**Assignment**. Output all the data below verbatim.

Collected data:
Start of Block

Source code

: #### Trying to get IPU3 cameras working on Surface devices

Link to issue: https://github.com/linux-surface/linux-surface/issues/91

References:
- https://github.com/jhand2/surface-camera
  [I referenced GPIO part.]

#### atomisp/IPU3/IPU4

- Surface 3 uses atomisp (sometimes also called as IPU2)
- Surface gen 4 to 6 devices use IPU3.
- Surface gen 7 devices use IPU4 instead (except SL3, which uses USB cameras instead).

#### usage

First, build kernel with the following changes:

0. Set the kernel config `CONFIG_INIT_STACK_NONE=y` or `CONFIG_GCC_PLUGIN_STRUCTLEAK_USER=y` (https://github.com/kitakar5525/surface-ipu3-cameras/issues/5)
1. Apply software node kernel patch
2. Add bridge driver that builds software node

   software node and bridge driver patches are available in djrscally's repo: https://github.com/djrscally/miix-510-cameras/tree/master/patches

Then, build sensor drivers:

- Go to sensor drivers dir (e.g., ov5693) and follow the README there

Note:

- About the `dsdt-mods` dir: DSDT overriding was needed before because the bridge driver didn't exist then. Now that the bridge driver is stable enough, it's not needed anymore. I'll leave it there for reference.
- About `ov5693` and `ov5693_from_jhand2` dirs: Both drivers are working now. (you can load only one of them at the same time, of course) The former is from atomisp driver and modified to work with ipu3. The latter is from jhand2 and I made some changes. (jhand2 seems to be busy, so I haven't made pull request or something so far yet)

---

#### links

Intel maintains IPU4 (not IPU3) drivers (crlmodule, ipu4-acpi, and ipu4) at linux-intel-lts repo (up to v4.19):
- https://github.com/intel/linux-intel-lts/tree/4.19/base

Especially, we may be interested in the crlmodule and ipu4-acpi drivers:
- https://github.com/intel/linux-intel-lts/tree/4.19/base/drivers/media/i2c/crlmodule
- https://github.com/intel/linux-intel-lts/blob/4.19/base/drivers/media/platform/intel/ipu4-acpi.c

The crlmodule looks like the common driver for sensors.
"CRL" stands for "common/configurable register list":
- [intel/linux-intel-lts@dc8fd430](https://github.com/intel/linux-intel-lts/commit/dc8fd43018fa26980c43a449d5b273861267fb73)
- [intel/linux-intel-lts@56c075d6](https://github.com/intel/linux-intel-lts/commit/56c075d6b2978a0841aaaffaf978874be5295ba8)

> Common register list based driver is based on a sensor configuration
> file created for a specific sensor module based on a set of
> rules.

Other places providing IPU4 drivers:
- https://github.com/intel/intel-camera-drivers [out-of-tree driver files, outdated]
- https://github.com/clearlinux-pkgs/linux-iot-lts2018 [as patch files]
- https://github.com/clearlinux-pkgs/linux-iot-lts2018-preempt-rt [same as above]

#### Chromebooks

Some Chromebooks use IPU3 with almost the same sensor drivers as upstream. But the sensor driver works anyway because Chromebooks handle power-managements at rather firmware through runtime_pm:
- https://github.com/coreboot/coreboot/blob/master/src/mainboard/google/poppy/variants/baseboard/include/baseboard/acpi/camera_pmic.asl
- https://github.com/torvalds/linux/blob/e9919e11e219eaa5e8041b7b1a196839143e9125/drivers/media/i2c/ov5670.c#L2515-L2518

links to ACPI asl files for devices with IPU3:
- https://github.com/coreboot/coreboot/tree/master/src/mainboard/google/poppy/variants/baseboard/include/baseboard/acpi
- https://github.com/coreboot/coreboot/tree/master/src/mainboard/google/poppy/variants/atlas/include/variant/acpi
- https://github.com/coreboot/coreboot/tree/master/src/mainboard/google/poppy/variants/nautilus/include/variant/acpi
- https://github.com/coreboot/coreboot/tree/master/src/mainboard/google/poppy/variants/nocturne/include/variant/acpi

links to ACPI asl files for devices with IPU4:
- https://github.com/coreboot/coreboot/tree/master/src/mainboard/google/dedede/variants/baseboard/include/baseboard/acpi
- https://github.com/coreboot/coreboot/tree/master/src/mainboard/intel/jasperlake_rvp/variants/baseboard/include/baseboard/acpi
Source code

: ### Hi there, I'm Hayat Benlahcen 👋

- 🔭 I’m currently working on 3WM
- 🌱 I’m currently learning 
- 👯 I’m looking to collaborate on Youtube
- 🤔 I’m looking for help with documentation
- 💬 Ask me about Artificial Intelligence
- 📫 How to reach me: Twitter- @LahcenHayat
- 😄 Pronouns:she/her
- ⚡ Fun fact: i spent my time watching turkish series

End of Block

**Written answer**.
Source code

: #### Trying to get IPU3 cameras working on Surface devices

Link to issue: https://github.com/linux-surface/linux-surface/issues/91

References:
- https://github.com/jhand2/surface-camera
  [I referenced GPIO part.]

#### atomisp/IPU3/IPU4

- Surface 3 uses atomisp (sometimes also called as IPU2)
- Surface gen 4 to 6 devices use IPU3.
- Surface gen 7 devices use IPU4 instead (except SL3, which uses USB cameras instead).

#### usage

First, build kernel with the following changes:

0. Set the kernel config `CONFIG_INIT_STACK_NONE=y` or `CONFIG_GCC_PLUGIN_STRUCTLEAK_USER=y` (https://github.com/kitakar5525/surface-ipu3-cameras/issues/5)
1. Apply software node kernel patch
2. Add bridge driver that builds software node

   software node and bridge driver patches are available in djrscally's repo: https://github.com/djrscally/miix-510-cameras/tree/master/patches

Then, build sensor drivers:

- Go to sensor drivers dir (e.g., ov5693) and follow the README there

Note:

- About the `dsdt-mods` dir: DSDT overriding was needed before because the bridge driver didn't exist then. Now that the bridge driver is stable enough, it's not needed anymore. I'll leave it there for reference.
- About `ov5693` and `ov5693_from_jhand2` dirs: Both drivers are working now. (you can load only one of them at the same time, of course) The former is from atomisp driver and modified to work with ipu3. The latter is from jhand2 and I made some changes. (jhand2 seems to be busy, so I haven't made pull request or something so far yet)

---

#### links

Intel maintains IPU4 (not IPU3) drivers (crlmodule, ipu4-acpi, and ipu4) at linux-intel-lts repo (up to v4.19):
- https://github.com/intel/linux-intel-lts/tree/4.19/base

Especially, we may be interested in the crlmodule and ipu4-acpi drivers:
- https://github.com/intel/linux-intel-lts/tree/4.19/base/drivers/media/i2c/crlmodule
- https://github.com/intel/linux-intel-lts/blob/4.19/base/drivers/media/platform/intel/ipu4-acpi.c

The crlmodule looks like the common driver for sensors.
"CRL" stands for "common/configurable register list":
- [intel/linux-intel-lts@dc8fd430](https://github.com/intel/linux-intel-lts/commit/dc8fd43018fa26980c43a449d5b273861267fb73)
- [intel/linux-intel-lts@56c075d6](https://github.com/intel/linux-intel-lts/commit/56c075d6b2978a0841aaaffaf978874be5295ba8)

> Common register list based driver is based on a sensor configuration
> file created for a specific sensor module based on a set of
> rules.

Other places providing IPU4 drivers:
- https://github.com/intel/intel-camera-drivers [out-of-tree driver files, outdated]
- https://github.com/clearlinux-pkgs/linux-iot-lts2018 [as patch files]
- https://github.com/clearlinux-pkgs/linux-iot-lts2018-preempt-rt [same as above]

#### Chromebooks

Some Chromebooks use IPU3 with almost the same sensor drivers as upstream. But the sensor driver works anyway because Chromebooks handle power-managements at rather firmware through runtime_pm:
- https://github.com/coreboot/coreboot/blob/master/src/mainboard/google/poppy/variants/baseboard/include/baseboard/acpi/camera_pmic.asl
- https://github.com/torvalds/linux/blob/e9919e11e219eaa5e8041b7b1a196839143e9125/drivers/media/i2c/ov5670.c#L2515-L2518

links to ACPI asl files for devices with IPU3:
- https://github.com/coreboot/coreboot/tree/master/src/mainboard/google/poppy/variants/baseboard/include/baseboard/acpi
- https://github.com/coreboot/coreboot/tree/master/src/mainboard/google/poppy/variants/atlas/include/variant/acpi
- https://github.com/coreboot/coreboot/tree/master/src/mainboard/google/poppy/variants/nautilus/include/variant/acpi
- https://github.com/coreboot/coreboot/tree/master/src/mainboard/google/poppy/variants/nocturne/include/variant/acpi

links to ACPI asl files for devices with IPU4:
- https://github.com/coreboot/coreboot/tree/master/src/mainboard/google/dedede/variants/baseboard/include/baseboard/acpi
- https://github.com/coreboot/coreboot/tree/master/src/mainboard/intel/jasperlake_rvp/variants/baseboard/include/baseboard/acpi
Source code

: ### Hi there, I'm Hayat Benlahcen 👋

- 🔭 I’m currently working on 3WM
- 🌱 I’m currently learning 
- 👯 I’m looking to collaborate on Youtube
- 🤔 I’m looking for help with documentation
- 💬 Ask me about Artificial Intelligence
- 📫 How to reach me: Twitter- @LahcenHayat
- 😄 Pronouns:she/her
- ⚡ Fun fact: i spent my time watching turkish series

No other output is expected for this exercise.